+++ Records provided

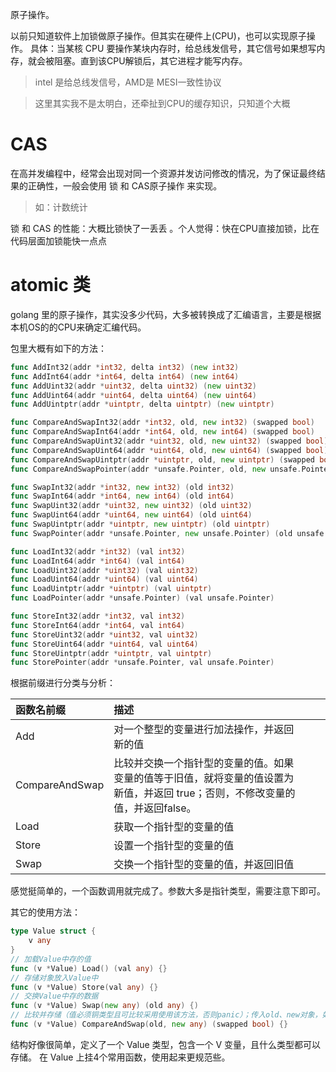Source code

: 原子操作。

以前只知道软件上加锁做原子操作。但其实在硬件上(CPU)，也可以实现原子操作。
 具体：当某核 CPU 要操作某块内存时，给总线发信号，其它信号如果想写内存，就会被阻塞。直到该CPU解锁后，其它进程才能写内存。
>intel 是给总线发信号，AMD是 MESI一致性协议

>这里其实我不是太明白，还牵扯到CPU的缓存知识，只知道个大概

# CAS

在高并发编程中，经常会出现对同一个资源并发访问修改的情况，为了保证最终结果的正确性，一般会使用 锁 和 CAS原子操作 来实现。
>如：计数统计

锁  和 CAS 的性能：大概比锁快了一丢丢 。个人觉得：快在CPU直接加锁，比在代码层面加锁能快一点点

# atomic  类

golang 里的原子操作，其实没多少代码，大多被转换成了汇编语言，主要是根据本机OS的的CPU来确定汇编代码。

包里大概有如下的方法：

```go
func AddInt32(addr *int32, delta int32) (new int32)
func AddInt64(addr *int64, delta int64) (new int64)
func AddUint32(addr *uint32, delta uint32) (new uint32)
func AddUint64(addr *uint64, delta uint64) (new uint64)
func AddUintptr(addr *uintptr, delta uintptr) (new uintptr)
```

```go
func CompareAndSwapInt32(addr *int32, old, new int32) (swapped bool)
func CompareAndSwapInt64(addr *int64, old, new int64) (swapped bool)
func CompareAndSwapUint32(addr *uint32, old, new uint32) (swapped bool)
func CompareAndSwapUint64(addr *uint64, old, new uint64) (swapped bool)
func CompareAndSwapUintptr(addr *uintptr, old, new uintptr) (swapped bool)
func CompareAndSwapPointer(addr *unsafe.Pointer, old, new unsafe.Pointer) (swapped bool)
```

```go
func SwapInt32(addr *int32, new int32) (old int32)
func SwapInt64(addr *int64, new int64) (old int64)
func SwapUint32(addr *uint32, new uint32) (old uint32)
func SwapUint64(addr *uint64, new uint64) (old uint64)
func SwapUintptr(addr *uintptr, new uintptr) (old uintptr)
func SwapPointer(addr *unsafe.Pointer, new unsafe.Pointer) (old unsafe.Pointer)

```

```go
func LoadInt32(addr *int32) (val int32)
func LoadInt64(addr *int64) (val int64)
func LoadUint32(addr *uint32) (val uint32)
func LoadUint64(addr *uint64) (val uint64)
func LoadUintptr(addr *uintptr) (val uintptr)
func LoadPointer(addr *unsafe.Pointer) (val unsafe.Pointer)

```

```go
func StoreInt32(addr *int32, val int32)
func StoreInt64(addr *int64, val int64)
func StoreUint32(addr *uint32, val uint32)
func StoreUint64(addr *uint64, val uint64)
func StoreUintptr(addr *uintptr, val uintptr)
func StorePointer(addr *unsafe.Pointer, val unsafe.Pointer)
```


根据前缀进行分类与分析：

| 函数名前缀          | 描述                                                                   |     |     |
| :------------- | :------------------------------------------------------------------- | :-- | --- |
| Add            | 对一个整型的变量进行加法操作，并返回新的值                                                |     |     |
| CompareAndSwap | 比较并交换一个指针型的变量的值。如果变量的值等于旧值，就将变量的值设置为新值，并返回 true；否则，不修改变量的值，并返回false。 |     |     |
| Load           | 获取一个指针型的变量的值                                                         |     |     |
| Store          | 设置一个指针型的变量的值                                                         |     |     |
| Swap           | 交换一个指针型的变量的值，并返回旧值                                                   |     |     |

感觉挺简单的，一个函数调用就完成了。参数大多是指针类型，需要注意下即可。


其它的使用方法：


```go
type Value struct {
	v any
}
// 加载Value中存的值
func (v *Value) Load() (val any) {}
// 存储对象放入Value中
func (v *Value) Store(val any) {}
// 交换Value中存的数据
func (v *Value) Swap(new any) (old any) {)
// 比较并存储（值必须铜类型且可比较采用使用该方法，否则panic）；传入old、new对象，如果old对象等于Value内存储的对象，就将新的对象存入，返回treu。否则false
func (v *Value) CompareAndSwap(old, new any) (swapped bool) {}

```

结构好像很简单，定义了一个 Value 类型，包含一个 V 变量，且什么类型都可以存储。
在 Value 上挂4个常用函数，使用起来更规范些。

++++++

= Your assignment =
Starting at the line that contains "CompareAndSwap | 比较并交换一个指针型的变量的值。如果变量的值等于旧值，就将变量的值设置为新值，并返回", quote each remaining line of the entries above, unchanged.

= Exercise solution =
| CompareAndSwap | 比较并交换一个指针型的变量的值。如果变量的值等于旧值，就将变量的值设置为新值，并返回 true；否则，不修改变量的值，并返回false。 |     |     |
| Load           | 获取一个指针型的变量的值                                                         |     |     |
| Store          | 设置一个指针型的变量的值                                                         |     |     |
| Swap           | 交换一个指针型的变量的值，并返回旧值                                                   |     |     |

感觉挺简单的，一个函数调用就完成了。参数大多是指针类型，需要注意下即可。


其它的使用方法：


```go
type Value struct {
	v any
}
// 加载Value中存的值
func (v *Value) Load() (val any) {}
// 存储对象放入Value中
func (v *Value) Store(val any) {}
// 交换Value中存的数据
func (v *Value) Swap(new any) (old any) {)
// 比较并存储（值必须铜类型且可比较采用使用该方法，否则panic）；传入old、new对象，如果old对象等于Value内存储的对象，就将新的对象存入，返回treu。否则false
func (v *Value) CompareAndSwap(old, new any) (swapped bool) {}

```

结构好像很简单，定义了一个 Value 类型，包含一个 V 变量，且什么类型都可以存储。
在 Value 上挂4个常用函数，使用起来更规范些。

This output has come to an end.